Crédit photo Catherine Abou El Khaïr

Le Gouvernement a décidé de frapper fort en imposant aux entreprises de plus de 50 salariés de publier un index d’égalité professionnelle. Objectif : lutter contre les inégalités, alors que les femmes ont un salaire inférieur de 25 % aux hommes et de 9 % à travail égal.

En matière d’égalité entre femmes et hommes, l’heure des comptes a sonné. Le 1er mars dernier, les entreprises de plus de 1 000 salariés ont été les premières à passer le test de l’index d’égalité salariale. Depuis le 1er septembre, c’est au tour des entreprises entre 250 et 1 000 salariés. Note moyenne de la première vague ? 83 points sur 100, soit bien au-delà du seuil des 75 points en dessous duquel les employeurs s’exposent à des sanctions allant jusqu’à 1 % de la masse salariale. Mais gare à ne pas prendre de raccourcis, avertit Franck Chéron, associé capital humain chez Deloitte, par exemple au niveau de l’égalité salariale, synthétisée dans le premier indicateur. « Les entreprises seront tentées de choisir la méthodologie qui va leur permettre d’avoir la meilleure note », craint-il. Or, en la matière, tout compte : des enveloppes de rattrapage à la formation des managers. Voici donc une revue des bonnes pratiques en cinq points.

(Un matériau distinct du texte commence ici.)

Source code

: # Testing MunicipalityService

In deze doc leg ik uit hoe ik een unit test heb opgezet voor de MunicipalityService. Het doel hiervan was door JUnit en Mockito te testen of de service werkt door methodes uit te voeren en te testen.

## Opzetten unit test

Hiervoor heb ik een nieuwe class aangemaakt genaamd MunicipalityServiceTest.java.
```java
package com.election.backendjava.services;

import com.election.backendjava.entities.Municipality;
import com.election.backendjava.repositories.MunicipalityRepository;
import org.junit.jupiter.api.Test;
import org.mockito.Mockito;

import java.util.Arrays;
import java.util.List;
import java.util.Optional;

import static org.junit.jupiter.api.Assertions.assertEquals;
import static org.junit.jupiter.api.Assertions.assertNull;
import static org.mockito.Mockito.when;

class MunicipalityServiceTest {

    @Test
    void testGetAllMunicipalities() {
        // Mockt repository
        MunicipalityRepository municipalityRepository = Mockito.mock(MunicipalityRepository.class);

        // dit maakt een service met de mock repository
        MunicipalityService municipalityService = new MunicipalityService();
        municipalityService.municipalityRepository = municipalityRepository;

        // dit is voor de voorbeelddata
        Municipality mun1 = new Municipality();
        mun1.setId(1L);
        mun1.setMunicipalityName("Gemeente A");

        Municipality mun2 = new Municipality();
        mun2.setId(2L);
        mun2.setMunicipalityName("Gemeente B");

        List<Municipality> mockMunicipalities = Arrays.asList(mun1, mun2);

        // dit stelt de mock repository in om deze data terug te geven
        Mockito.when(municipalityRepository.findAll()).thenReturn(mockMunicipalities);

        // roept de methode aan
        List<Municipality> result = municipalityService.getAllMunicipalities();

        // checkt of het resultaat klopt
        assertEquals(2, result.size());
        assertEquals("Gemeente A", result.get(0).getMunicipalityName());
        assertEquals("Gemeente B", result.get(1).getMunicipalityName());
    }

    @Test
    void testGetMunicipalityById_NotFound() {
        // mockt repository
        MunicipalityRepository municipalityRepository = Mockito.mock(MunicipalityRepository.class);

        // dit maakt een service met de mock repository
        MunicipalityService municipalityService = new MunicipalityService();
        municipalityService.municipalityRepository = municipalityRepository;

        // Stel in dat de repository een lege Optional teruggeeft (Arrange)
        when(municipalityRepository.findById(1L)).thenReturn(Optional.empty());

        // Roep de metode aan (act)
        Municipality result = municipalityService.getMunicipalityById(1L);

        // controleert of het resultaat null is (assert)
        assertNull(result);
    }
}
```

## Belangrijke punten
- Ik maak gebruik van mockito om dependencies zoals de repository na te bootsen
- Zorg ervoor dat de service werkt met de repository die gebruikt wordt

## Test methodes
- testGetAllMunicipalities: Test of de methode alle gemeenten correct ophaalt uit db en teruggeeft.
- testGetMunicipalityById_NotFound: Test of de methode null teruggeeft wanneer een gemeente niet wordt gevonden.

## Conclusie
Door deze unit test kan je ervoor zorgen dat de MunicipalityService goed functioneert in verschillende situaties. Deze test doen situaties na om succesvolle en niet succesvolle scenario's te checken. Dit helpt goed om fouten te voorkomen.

1. Approfondir l’analyse des écarts

Pour publier leur index, les entreprises de la première vague ont été prises de court. « La plupart des grandes structures ont adopté le résultat par catégorie socioprofessionnelle par manque de temps, et parce qu’il fallait consulter le CSE en amont », souligne Muriel Besnard, consultante juridique chargée de la veille légale RH et du droit social chez ADP. Or, cela « ne permet pas d’avoir des mesures correctives très ciblées », souligne-t-elle. « Pour les grandes entreprises, la maille au niveau CSP ne permet pas de recueillir une information lisible », abonde Karine Armani, directrice associée du cabinet Équilibres, spécialisé dans l’égalité professionnelle. Pour y voir clair, il faut d’abord « reconstituer des tranches homogènes » : cadres non encadrants, encadrants, top 100, cadres dirigeants… Il convient ensuite d’analyser les rémunérations à ancienneté équivalente pour parvenir à des listes de trois ou quatre personnes. Par ailleurs, ajoute-t-elle, « travailler sur la rémunération suppose de définir ce que l’on fait entrer dans la rémunération – le fixe contractuel, la part variable, les avantages en nature… – comme de définir la méthodologie de calcul des écarts ». Enfin, associer les partenaires sociaux peut aider à progresser. « Le recueil, le traitement et la communication des chiffres restent à la main de la direction. Si celle-ci n’est pas transparente sur sa méthodologie de collecte et d’analyse, un climat de méfiance peut s’instaurer entre direction et IRP ».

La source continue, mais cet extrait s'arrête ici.